Friday, February 27, 2009

One day, I'd really like to get into a fight with a midget because I'm pretty sure I could win.

The Kid

Some homeless guy first found the kid. Nearly flipped his lid. Ran up to me and said
“Listen to the crazy shit this kid is spewing” which coming from a homeless guy, reeking of cigarettes and stale booze, is a pretty bold statement. So I humoured him and said ok, then turned to the kid. What he said next nearly destroyed the world.

“What if we were all just nice to each other?”

It may seem like a pretty common idea now but back then, you got to remember, we were killing each other ‘n warring ‘n raping the earth, not all peaceful like it is now.

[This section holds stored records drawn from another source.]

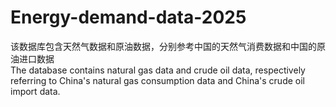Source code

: # Energy-demand-data-2025
该数据库包含天然气数据和原油数据，分别参考中国的天然气消费数据和中国的原油进口数据  
The database contains natural gas data and crude oil data, respectively referring to China's natural gas consumption data and China's crude oil import data.
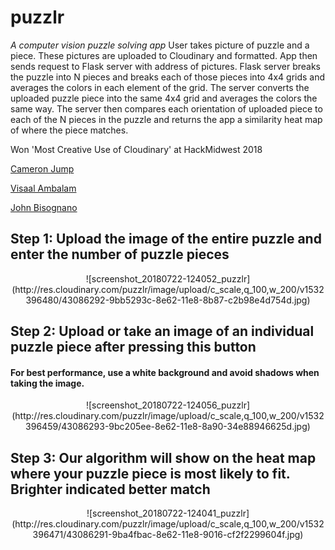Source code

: # puzzlr
_A computer vision puzzle solving app_ 
User takes picture of puzzle and a piece. These pictures are uploaded to Cloudinary and formatted. App then sends request to Flask server with address of pictures. Flask server breaks the puzzle into N pieces and breaks each of those pieces into 4x4 grids and averages the colors in each element of the grid. The server converts the uploaded puzzle piece into the same 4x4 grid and averages the colors the same way. The server then compares each orientation of uploaded piece to each of the N pieces in the puzzle and returns the app a similarity heat map of where the piece matches.

Won 'Most Creative Use of Cloudinary' at HackMidwest 2018

[Cameron Jump](https://github.com/cameronjump/)

[Visaal Ambalam](https://github.com/visaals/)

[John Bisognano](https://github.com/johnbisognano)


## Step 1: Upload the image of the entire puzzle and enter the number of puzzle pieces
<div align="center">
![screenshot_20180722-124052_puzzlr](http://res.cloudinary.com/puzzlr/image/upload/c_scale,q_100,w_200/v1532396480/43086292-9bb5293c-8e62-11e8-8b87-c2b98e4d754d.jpg)
</div>



## Step 2: Upload or take an image of an individual puzzle piece after pressing this button
#### For best performance, use a white background and avoid shadows when taking the image.
<p align="center">
![screenshot_20180722-124056_puzzlr](http://res.cloudinary.com/puzzlr/image/upload/c_scale,q_100,w_200/v1532396459/43086293-9bc205ee-8e62-11e8-8a90-34e88946625d.jpg)
</p>


## Step 3: Our algorithm will show on the heat map where your puzzle piece is most likely to fit. Brighter indicated better match
<p align="center">
![screenshot_20180722-124041_puzzlr](http://res.cloudinary.com/puzzlr/image/upload/c_scale,q_100,w_200/v1532396471/43086291-9ba4fbac-8e62-11e8-9016-cf2f2299604f.jpg)
</p>



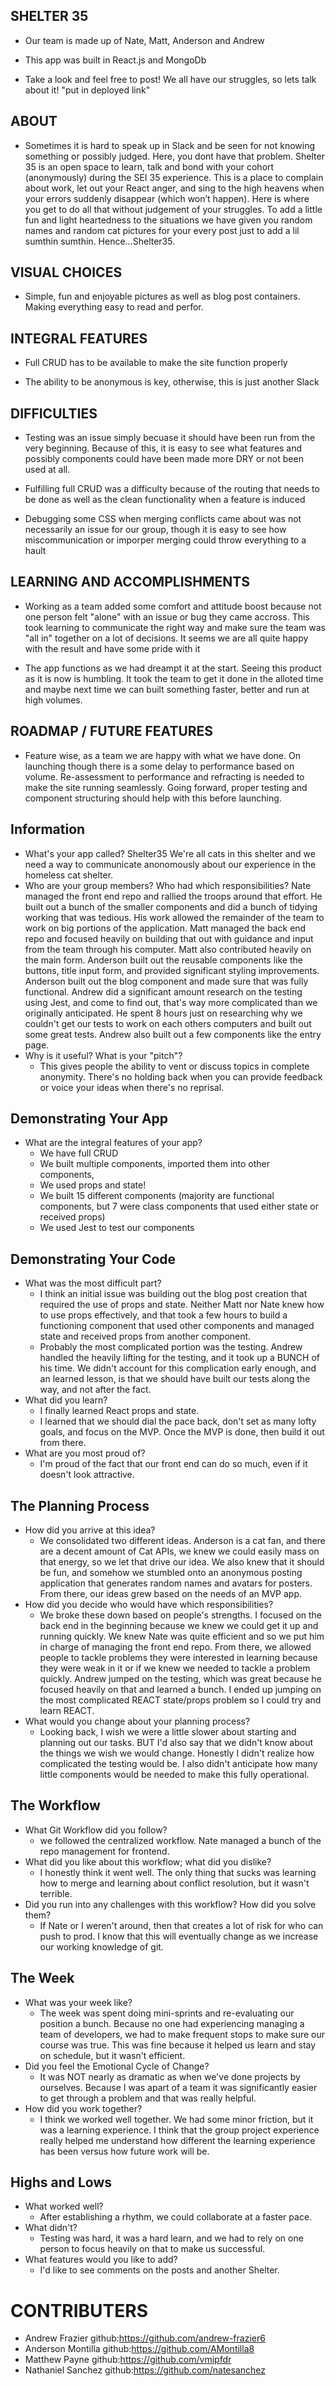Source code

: ## SHELTER 35

- Our team is made up of Nate, Matt, Anderson and Andrew

- This app was built in React.js and MongoDb

- Take a look and feel free to post! We all have our struggles, so lets talk about it! "put in deployed link"

## ABOUT

- Sometimes it is hard to speak up in Slack and be seen for not knowing something or possibly judged. Here, you dont have that problem. Shelter 35 is an open space to learn, talk and bond with your cohort (anonymously) during the SEI 35 experience. This is a place to complain about work, let out your React anger, and sing to the high heavens when your errors suddenly disappear (which won’t happen). Here is where you get to do all that without judgement of your struggles. To add a little fun and light heartedness to the situations we have given you random names and random cat pictures for your every post just to add a lil sumthin sumthin. Hence…Shelter35.

## VISUAL CHOICES

- Simple, fun and enjoyable pictures as well as blog post containers. Making everything easy to read and perfor.

## INTEGRAL FEATURES

- Full CRUD has to be available to make the site function properly

- The ability to be anonymous is key, otherwise, this is just another Slack

## DIFFICULTIES

- Testing was an issue simply becuase it should have been run from the very beginning. Because of this, it is easy to see what features and possibly components could have been made more DRY or not been used at all.

- Fulfilling full CRUD was a difficulty because of the routing that needs to be done as well as the clean functionality when a feature is induced

- Debugging some CSS when merging conflicts came about was not necessarily an issue for our group, though it is easy to see how miscommunication or imporper merging could throw everything to a hault

## LEARNING AND ACCOMPLISHMENTS

- Working as a team added some comfort and attitude boost because not one person felt "alone" with an issue or bug they came accross. This took learning to communicate the right way and make sure the team was "all in" together on a lot of decisions. It seems we are all quite happy with the result and have some pride with it

- The app functions as we had dreampt it at the start. Seeing this product as it is now is humbling. It took the team to get it done in the alloted time and maybe next time we can built something faster, better and run at high volumes.

## ROADMAP / FUTURE FEATURES

- Feature wise, as a team we are happy with what we have done. On launching though there is a some delay to performance based on volume. Re-assessment to performance and refracting is needed to make the site running seamlessly. Going forward, proper testing and component structuring should help with this before launching.

## Information

- What's your app called? Shelter35 We're all cats in this shelter and we need a way to communicate anonomously about our experience in the homeless cat shelter.
- Who are your group members? Who had which responsibilities?
  Nate managed the front end repo and rallied the troops around that effort. He built out a bunch of the smaller components and did a bunch of tidying working that was tedious. His work allowed the remainder of the team to work on big portions of the application.
  Matt managed the back end repo and focused heavily on building that out with guidance and input from the team through his computer. Matt also contributed heavily on the main form.
  Anderson built out the reusable components like the buttons, title input form, and provided significant styling improvements. Anderson built out the blog component and made sure that was fully functional.
  Andrew did a significant amount research on the testing using Jest, and come to find out, that's way more complicated than we originally anticipated. He spent 8 hours just on researching why we couldn't get our tests to work on each others computers and built out some great tests. Andrew also built out a few components like the entry page.
- Why is it useful? What is your "pitch"?
  - This gives people the ability to vent or discuss topics in complete anonymity. There's no holding back when you can provide feedback or voice your ideas when there's no reprisal.

## Demonstrating Your App

- What are the integral features of your app?
  - We have full CRUD
  - We built multiple components, imported them into other components,
  - We used props and state!
  - We built 15 different components (majority are functional components, but 7 were class components that used either state or received props)
  - We used Jest to test our components

## Demonstrating Your Code

- What was the most difficult part?
  - I think an initial issue was building out the blog post creation that required the use of props and state. Neither Matt nor Nate knew how to use props effectively, and that took a few hours to build a functioning component that used other components and managed state and received props from another component.
  - Probably the most complicated portion was the testing. Andrew handled the heavily lifting for the testing, and it took up a BUNCH of his time. We didn't account for this complication early enough, and an learned lesson, is that we should have built our tests along the way, and not after the fact.
- What did you learn?
  - I finally learned React props and state.
  - I learned that we should dial the pace back, don't set as many lofty goals, and focus on the MVP. Once the MVP is done, then build it out from there.
- What are you most proud of?
  - I'm proud of the fact that our front end can do so much, even if it doesn't look attractive.

## The Planning Process

- How did you arrive at this idea?
  - We consolidated two different ideas. Anderson is a cat fan, and there are a decent amount of Cat APIs, we knew we could easily mass on that energy, so we let that drive our idea. We also knew that it should be fun, and somehow we stumbled onto an anonymous posting application that generates random names and avatars for posters. From there, our ideas grew based on the needs of an MVP app.
- How did you decide who would have which responsibilities?
  - We broke these down based on people's strengths. I focused on the back end in the beginning because we knew we could get it up and running quickly. We knew Nate was quite efficient and so we put him in charge of managing the front end repo. From there, we allowed people to tackle problems they were interested in learning because they were weak in it or if we knew we needed to tackle a problem quickly. Andrew jumped on the testing, which was great because he focused heavily on that and learned a bunch. I ended up jumping on the most complicated REACT state/props problem so I could try and learn REACT.
- What would you change about your planning process?
  - Looking back, I wish we were a little slower about starting and planning out our tasks. BUT I'd also say that we didn't know about the things we wish we would change. Honestly I didn't realize how complicated the testing would be. I also didn't anticipate how many little components would be needed to make this fully operational.

## The Workflow

- What Git Workflow did you follow?
  - we followed the centralized workflow. Nate managed a bunch of the repo management for frontend.
- What did you like about this workflow; what did you dislike?
  - I honestly think it went well. The only thing that sucks was learning how to merge and learning about conflict resolution, but it wasn't terrible.
- Did you run into any challenges with this workflow? How did you solve them?
  - If Nate or I weren't around, then that creates a lot of risk for who can push to prod. I know that this will eventually change as we increase our working knowledge of git.

## The Week

- What was your week like?
  - The week was spent doing mini-sprints and re-evaluating our position a bunch. Because no one had experiencing managing a team of developers, we had to make frequent stops to make sure our course was true. This was fine because it helped us learn and stay on schedule, but it wasn't efficient.
- Did you feel the Emotional Cycle of Change?
  - It was NOT nearly as dramatic as when we've done projects by ourselves. Because I was apart of a team it was significantly easier to get through a problem and that was really helpful.
- How did you work together?
  - I think we worked well together. We had some minor friction, but it was a learning experience. I think that the group project experience really helped me understand how different the learning experience has been versus how future work will be.

## Highs and Lows

- What worked well?
  - After establishing a rhythm, we could collaborate at a faster pace.
- What didn't?
  - Testing was hard, it was a hard learn, and we had to rely on one person to focus heavily on that to make us successful.
- What features would you like to add?
  - I'd like to see comments on the posts and another Shelter.

# CONTRIBUTERS

- Andrew Frazier github:https://github.com/andrew-frazier6
- Anderson Montilla github:https://github.com/AMontilla8
- Matthew Payne github:https://github.com/vmipfdr
- Nathaniel Sanchez github:https://github.com/natesanchez
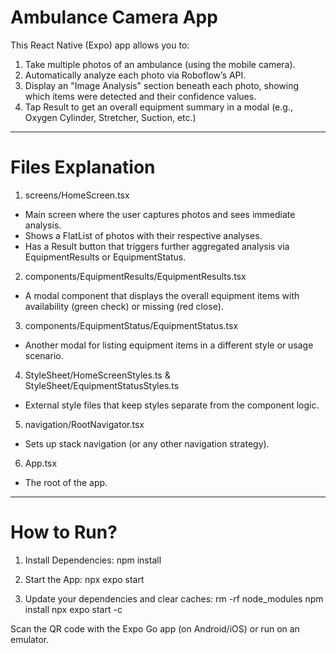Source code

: 
# Ambulance Camera App


This React Native (Expo) app allows you to:
1. Take multiple photos of an ambulance (using the mobile camera).
2. Automatically analyze each photo via Roboflow’s API.
3. Display an "Image Analysis" section beneath each photo, showing which items were detected and their confidence values.
4. Tap Result to get an overall equipment summary in a modal (e.g., Oxygen Cylinder, Stretcher, Suction, etc.)

--------------------------------------------------------------------------

# Files Explanation

1. screens/HomeScreen.tsx
- Main screen where the user captures photos and sees immediate analysis.
- Shows a FlatList of photos with their respective analyses.
- Has a Result button that triggers further aggregated analysis via EquipmentResults or EquipmentStatus.

2. components/EquipmentResults/EquipmentResults.tsx
- A modal component that displays the overall equipment items with availability (green check) or missing (red close).

3. components/EquipmentStatus/EquipmentStatus.tsx
- Another modal for listing equipment items in a different style or usage scenario.

4. StyleSheet/HomeScreenStyles.ts & StyleSheet/EquipmentStatusStyles.ts
- External style files that keep styles separate from the component logic.

5. navigation/RootNavigator.tsx
- Sets up stack navigation (or any other navigation strategy).

6. App.tsx
- The root of the app.

--------------------------------------------------------------------------

# How to Run?

1. Install Dependencies:
   npm install 

2. Start the App:
   npx expo start 
3. Update your dependencies and clear caches:
   rm -rf node_modules
   npm install
   npx expo start -c

Scan the QR code with the Expo Go app (on Android/iOS) or run on an emulator.

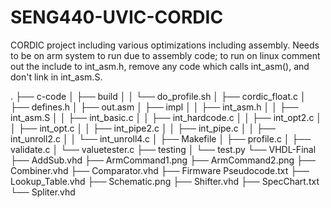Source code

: SENG440-UVIC-CORDIC
===================

CORDIC project including various optimizations including assembly.
Needs to be on arm system to run due to assembly code; to run on linux
comment out the include to int_asm.h, remove any code which calls
int_asm(), and don't link in int_asm.S.


.
├── c-code
│   ├── build
│   │   └── do_profile.sh
│   ├── cordic_float.c
│   ├── defines.h
│   ├── out.asm
│   ├── impl
│   │   ├── int_asm.h
│   │   ├── int_asm.S
│   │   ├── int_basic.c
│   │   ├── int_hardcode.c
│   │   ├── int_opt2.c
│   │   ├── int_opt.c
│   │   ├── int_pipe2.c
│   │   ├── int_pipe.c
│   │   ├── int_unroll2.c
│   │   └── int_unroll4.c
│   ├── Makefile
│   ├── profile.c
│   ├── validate.c
│   └── valuetester.c
├── testing
│   └── test.py
└── VHDL-Final
    ├── AddSub.vhd
    ├── ArmCommand1.png
    ├── ArmCommand2.png
    ├── Combiner.vhd
    ├── Comparator.vhd
    ├── Firmware Pseudocode.txt
    ├── Lookup_Table.vhd
    ├── Schematic.png
    ├── Shifter.vhd
    ├── SpecChart.txt
    └── Spliter.vhd





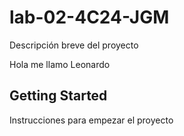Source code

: # lab-02-4C24-JGM

Descripción breve del proyecto

Hola me llamo Leonardo 

## Getting Started

Instrucciones para empezar el proyecto
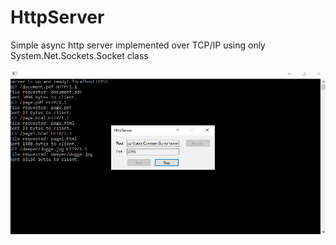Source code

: # HttpServer
Simple async http server implemented over TCP/IP using only System.Net.Sockets.Socket class

![](https://github.com/Rendojack/HttpServer/blob/master/screenshot.png)
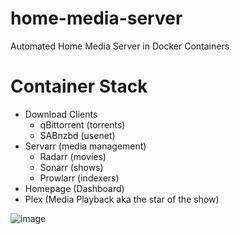 # home-media-server
Automated Home Media Server in Docker Containers

# Container Stack
- Download Clients
    + qBittorrent (torrents)
    + SABnzbd (usenet)
- Servarr (media management)
    + Radarr (movies)
    + Sonarr (shows)
    + Prowlarr (indexers)
- Homepage (Dashboard)
- Plex (Media Playback aka the star of the show)

![image](dashboard.png "Title")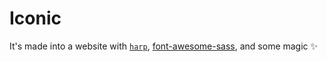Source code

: # Iconic
It's made into a website with [`harp`](https://github.com/sintaxi/harp), [font-awesome-sass](https://github.com/FortAwesome/font-awesome-sass), and some magic ✨
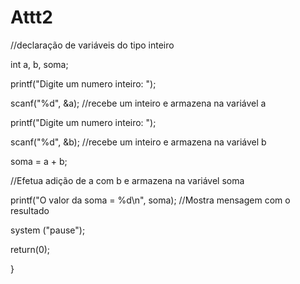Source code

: # Attt2
//declaração de variáveis do tipo inteiro

int a, b, soma;

printf("Digite um numero inteiro: ");

scanf("%d", &a); //recebe um inteiro e armazena na variável a

printf("Digite um numero inteiro: ");

scanf("%d", &b); //recebe um inteiro e armazena na variável b

soma = a + b;

//Efetua adição de a com b e armazena na variável soma

printf("O valor da soma = %d\n", soma); //Mostra mensagem com o resultado

system ("pause");

return(0);

}
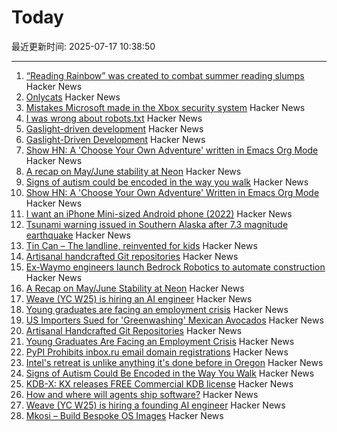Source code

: # Today

最近更新时间: 2025-07-17 10:38:50

--- 
1. [“Reading Rainbow” was created to combat summer reading slumps](https://www.smithsonianmag.com/smithsonian-institution/to-combat-summer-reading-slumps-this-timeless-childrens-television-show-tried-to-bridge-the-literacy-gap-with-the-magic-of-stories-180986984/) Hacker News
2. [Onlycats](https://onlycats.gg/) Hacker News
3. [Mistakes Microsoft made in the Xbox security system](https://xboxdevwiki.net/17_Mistakes_Microsoft_Made_in_the_Xbox_Security_System) Hacker News
4. [I was wrong about robots.txt](https://evgeniipendragon.com/posts/i-was-wrong-about-robots-txt/) Hacker News
5. [Gaslight-driven development](https://tonsky.me/blog/gaslight-driven-development/) Hacker News
6. [Gaslight-Driven Development](https://tonsky.me/blog/gaslight-driven-development/) Hacker News
7. [Show HN: A 'Choose Your Own Adventure' written in Emacs Org Mode](https://tendollaradventure.com/sample/) Hacker News
8. [A recap on May/June stability at Neon](https://neon.com/blog/an-apology-and-a-recap-on-may-june-stability) Hacker News
9. [Signs of autism could be encoded in the way you walk](https://www.sciencealert.com/signs-of-autism-could-be-encoded-in-the-way-you-walk) Hacker News
10. [Show HN: A 'Choose Your Own Adventure' Written in Emacs Org Mode](https://tendollaradventure.com/sample/) Hacker News
11. [I want an iPhone Mini-sized Android phone (2022)](https://smallandroidphone.com/) Hacker News
12. [Tsunami warning issued in Southern Alaska after 7.3 magnitude earthquake](https://www.tsunami.gov/) Hacker News
13. [Tin Can – The landline, reinvented for kids](https://tincan.kids/) Hacker News
14. [Artisanal handcrafted Git repositories](https://drew.silcock.dev/blog/artisanal-git/) Hacker News
15. [Ex-Waymo engineers launch Bedrock Robotics to automate construction](https://techcrunch.com/2025/07/16/ex-waymo-engineers-launch-bedrock-robotics-with-80m-to-automate-construction/) Hacker News
16. [A Recap on May/June Stability at Neon](https://neon.com/blog/an-apology-and-a-recap-on-may-june-stability) Hacker News
17. [Weave (YC W25) is hiring an AI engineer](https://www.ycombinator.com/companies/weave-3/jobs/SqFnIFE-founding-ai-engineer) Hacker News
18. [Young graduates are facing an employment crisis](https://www.wsj.com/economy/jobs/jobs-unemployment-rise-young-people-ce4704d8) Hacker News
19. [US Importers Sued for 'Greenwashing' Mexican Avocados](https://civileats.com/2025/07/09/u-s-importers-sued-for-greenwashing-mexican-avocados/) Hacker News
20. [Artisanal Handcrafted Git Repositories](https://drew.silcock.dev/blog/artisanal-git/) Hacker News
21. [Young Graduates Are Facing an Employment Crisis](https://www.wsj.com/economy/jobs/jobs-unemployment-rise-young-people-ce4704d8) Hacker News
22. [PyPI Prohibits inbox.ru email domain registrations](https://blog.pypi.org/posts/2025-06-15-prohibiting-inbox-ru-emails/) Hacker News
23. [Intel's retreat is unlike anything it's done before in Oregon](https://www.oregonlive.com/silicon-forest/2025/07/intels-retreat-is-unlike-anything-its-done-before-in-oregon.html) Hacker News
24. [Signs of Autism Could Be Encoded in the Way You Walk](https://www.sciencealert.com/signs-of-autism-could-be-encoded-in-the-way-you-walk) Hacker News
25. [KDB-X: KX releases FREE Commercial KDB license](https://www.defconq.tech/blog/From%20Elite%20to%20Everyone%20-%20KX%20Community%20Edition%20Breaks%20Loose) Hacker News
26. [How and where will agents ship software?](https://www.instantdb.com/essays/agents) Hacker News
27. [Weave (YC W25) is hiring a founding AI engineer](https://www.ycombinator.com/companies/weave-3/jobs/SqFnIFE-founding-ai-engineer) Hacker News
28. [Mkosi – Build Bespoke OS Images](https://mkosi.systemd.io/) Hacker News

So I ask him to repeat himself and he says

“I said, what if we were all just nice to each other?”

So I phone the Chief of police and get him out here to listen to this kid’s crazy political theory, some kind of socialisitimarxisidemocracticthingamaboo that just don’t seem to make sense even though it does.

Chief comes down with a couple of SWAT teams to see what’s going on. By now, there’s a bit of a crowd around the kid, and he’s a dirty little bastard in some torn jeans and what used to be a white t-shirt with some fucked up sneakers and a runny nose and the crowd's doing that “raarraarrarararr” low mosquito noise. The chief yells “What the hell’s going on here?”
“This kid’s lost his mind Chief” says some cop who got their first.
“You called me out here for a kid? Throw him in the back of a van and get him to a home or something I aint got time for shit like this.”
“No Chief, listen to what the kid’s got to say”
“This better be fucking amazing son or you’re going to be working security at a fucking lemonade stand once I’m done with you.”
“It is Chief, listen to him.”

Chief turns to the kid and says “Ok kid, let’s have it. What you got to say?”
“I said” and he clears his throat “What if we were all just nice to each other?”

And at that moment a bead of sweat was born on the Chief’s forehead and I swear I saw it happen. I could see the cogs in his head working and the little puffs of steam coming out his ears.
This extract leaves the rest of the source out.